3. **`systemd.timers.cc-app-<appName>-reconcile`** (if `autoUpdate = true`) — fires the reconcile
service on `updateSchedule`.
4. **`sops.secrets.*`** entries for any declared secrets, wired to paths the abra env file
references.
### Per-recipe module (thin wrapper)
Each recipe becomes a file like `apps/ghost.nix`:
```nix
{ mkCcApp, ... }:
mkCcApp {
recipe = "ghost";
healthPath = "/ghost/api/admin/site";
stateful = true;
}
```
An operator's NixOS config imports the recipe module, sets their domain/version, done.
### Health-gated upgrade/rollback
Modelled directly on `cc-ci/runner/warm_reconcile.py`. The reconcile oneshot:
```
read running version (last-good)
fetch latest available version via abra
if running == latest → health-check → update last-good if healthy → exit
if major-version jump → hold + alert, no deploy
record last-good = current
if stateful:
abra app undeploy
abra app snapshot (data volumes)
abra app upgrade → latest
wait for healthPath to return healthOk (up to healthTimeout)
if healthy:
write last-good = latest
if unhealthy:
if stateful: abra app restore snapshot
abra app deploy last-good version
write alert sentinel to /var/lib/coop-cloud/alerts/<appName>.json
```
For stateless apps (e.g. traefik, custom-html) the snapshot/restore steps are skipped — only the
version is rolled back.
### Swarm bootstrap
A `coop-cloud-base.nix` module (imported once by the host, not per-app) handles:
- `virtualisation.docker.enable = true`
- `swarm-init` oneshot (identical to `cc-ci/nix/modules/swarm.nix`)
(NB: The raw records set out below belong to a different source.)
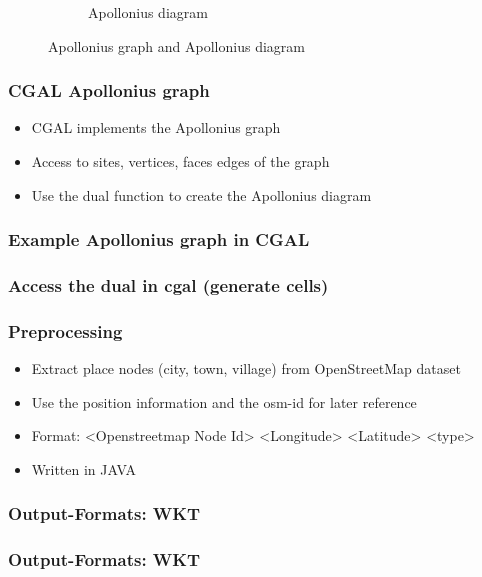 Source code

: \documentclass{beamer}
\begin{document}
\begin{frame}
\begin{figure}[htp]
\begin{subfigure}[b]{0.48\textwidth}
                    \caption{Apollonius diagram}
                    \label{fig:apo-diagram}
            \end{subfigure}
            \caption{Apollonius graph and Apollonius diagram}\label{fig:apollonius}
    \end{figure}
\end{frame}

\begin{frame}
    \frametitle{CGAL Apollonius graph}
    \begin{itemize}
        \item CGAL implements the Apollonius graph
        \item Access to sites, vertices, faces edges of the graph
        \item Use the dual function to create the Apollonius diagram
    \end{itemize}
\end{frame}

\begin{frame}
    \frametitle{Example Apollonius graph in CGAL}
    
\end{frame}

\begin{frame}
    \frametitle{Access the dual in cgal (generate cells)}
    
\end{frame}

\begin{frame}
    \frametitle{Preprocessing}
    \begin{itemize}
        \item Extract place nodes (city, town, village) from OpenStreetMap dataset 
        \item Use the position information and the osm-id for later reference
        \item Format: <Openstreetmap Node Id> <Longitude> <Latitude> <type>
        \item Written in JAVA
    \end{itemize}
\end{frame}

\begin{frame}
    \frametitle{Output-Formats: WKT}
    
\end{frame}

\begin{frame}
    \frametitle{Output-Formats: WKT}
    
\end{frame}
\end{document}
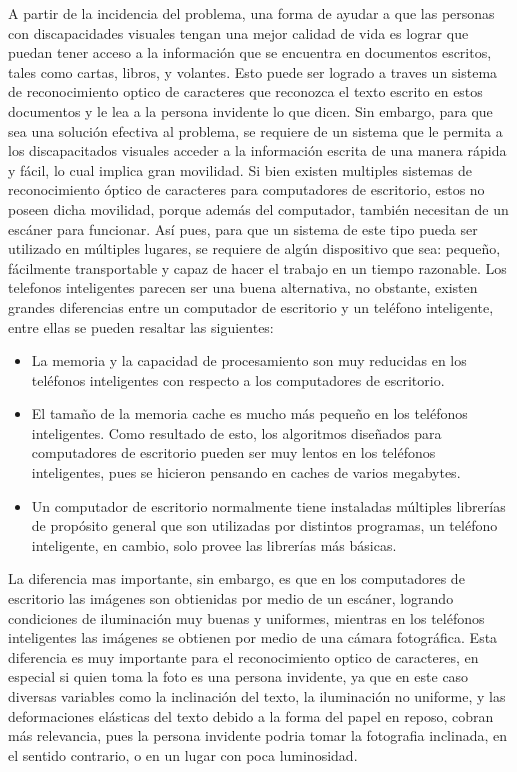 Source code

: \documentclass[a4paper, 11pt, oneside]{article}
\begin{document}
	A partir de la incidencia del problema, una forma de ayudar a que las personas con discapacidades visuales tengan una mejor calidad de vida es lograr que puedan tener acceso a la información que se encuentra en documentos escritos, tales como cartas, libros, y volantes. Esto puede ser logrado a traves un sistema de reconocimiento optico de caracteres que reconozca el texto escrito en estos documentos y le lea a la persona invidente lo que dicen. Sin embargo, para que sea una solución efectiva al problema, se requiere de un sistema que le permita a los discapacitados visuales acceder a la información escrita de una manera rápida y fácil, lo cual implica gran movilidad. Si bien existen multiples sistemas de reconocimiento óptico de caracteres para computadores de escritorio, estos no poseen dicha movilidad, porque además del computador, también necesitan de un escáner para funcionar. Así pues, para que un sistema de este tipo pueda ser utilizado en múltiples lugares, se requiere de algún dispositivo que sea: pequeño, fácilmente transportable y capaz de hacer el trabajo en un tiempo razonable. Los telefonos inteligentes parecen ser una buena alternativa, no obstante, existen grandes diferencias entre un computador de escritorio y un teléfono inteligente, entre ellas se pueden resaltar las siguientes:
	
	\begin{itemize}
	
	\item La memoria y la capacidad de procesamiento son muy reducidas en los teléfonos inteligentes con respecto a los computadores de escritorio.

	\item El tamaño de la memoria cache es mucho más pequeño en los teléfonos inteligentes. Como resultado de esto, los algoritmos diseñados para computadores de escritorio pueden ser muy lentos en los teléfonos inteligentes, pues se hicieron pensando en caches de varios megabytes.

	\item Un computador de escritorio normalmente tiene instaladas múltiples librerías de propósito general que son utilizadas por distintos programas, un teléfono inteligente, en cambio, solo provee las librerías más básicas.

	\end{itemize}

	La diferencia mas importante, sin embargo, es que en los computadores de escritorio las imágenes son obtienidas por medio de un escáner, logrando condiciones de iluminación muy buenas y uniformes, mientras en los teléfonos inteligentes las imágenes se obtienen por medio de una cámara fotográfica. Esta diferencia es muy importante para el reconocimiento optico de caracteres, en especial si quien toma la foto es una persona invidente, ya que en este caso diversas variables como la inclinación del texto, la iluminación no uniforme, y las deformaciones elásticas del texto debido a la forma del papel en reposo, cobran más relevancia, pues la persona invidente podria tomar la fotografia inclinada, en el sentido contrario, o en un lugar con poca luminosidad.
\end{document}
- `deploy-proxy` oneshot for the traefik recipe
All per-app services order after `deploy-proxy.service`.
---
## Secrets model
The cc-ci approach is sops-nix: secrets live in a git-tracked encrypted `secrets.yaml`, decrypted
at activation by the host's SSH key (age identity). That's the right model for operator use too —
no out-of-band secret drops. Each `mkCcApp` call can declare its secrets:
```nix
secrets = {
db_password = { sopsPath = "ghost_db_password"; };
smtp_password = { sopsPath = "ghost_smtp_password"; };
};
```
The factory generates the `sops.secrets.ghost_db_password` entry and wires the decrypted path into
the abra `.env` file (or a swarm secret, depending on how the recipe reads it).
---
## Open questions
1. **Abra state vs Nix store.** Abra manages its own state in `~/.abra/apps/`. The Nix module
writes `.env` files there at deploy time. This is slightly un-Nix (mutable state outside the
store), but it's how `cc-ci` works today and it's fine for single-node operators.
2. **Version pinning vs autoUpdate.** If `autoUpdate = false`, the operator pins a version in their
NixOS config and upgrades by bumping the string and running `nixos-rebuild switch`. Clean model.
If `autoUpdate = true`, the reconciler diverges from the declared version — the Nix config
becomes the floor ("at least this version") rather than the exact pin. Worth documenting this
tension.
3. **Recipe flake vs per-operator flake.** Two distribution models:
- A single public `coop-cloud-nix` flake with all 18 recipes, operators add it as an input.
- Operators fork/extend. Probably start with option A; per-recipe modules stay thin enough that
forks are easy.
4. **Recipes without a clean health endpoint.** Some apps (mumble, mailu) don't have a simple
HTTP health path. The `healthPath = null` case would skip the gate and just wait for the swarm
service to stabilise — weaker but still useful.
5. **Relationship to Co-op Cloud upstream.** This is a parallel deployment interface for the same
recipes, not a fork. Recipe compose.yml files stay upstream. The flake just wraps them. Worth
coordinating with the Co-op Cloud maintainers rather than building in isolation.
---
## Recipes to cover (the 18 maintained)
bluesky-pds, cryptpad, custom-html, custom-html-tiny, discourse, ghost, hedgedoc, immich,
keycloak, lasuite-docs, lasuite-drive, lasuite-meet, mailu, matrix-synapse, mattermost-lts,
mumble, n8n, plausible, uptime-kuma.
Notable gaps vs nixpkgs native modules: ghost (no nixpkgs module), mailu (no nixpkgs module).
The rest have native modules but the container-isolation argument still applies.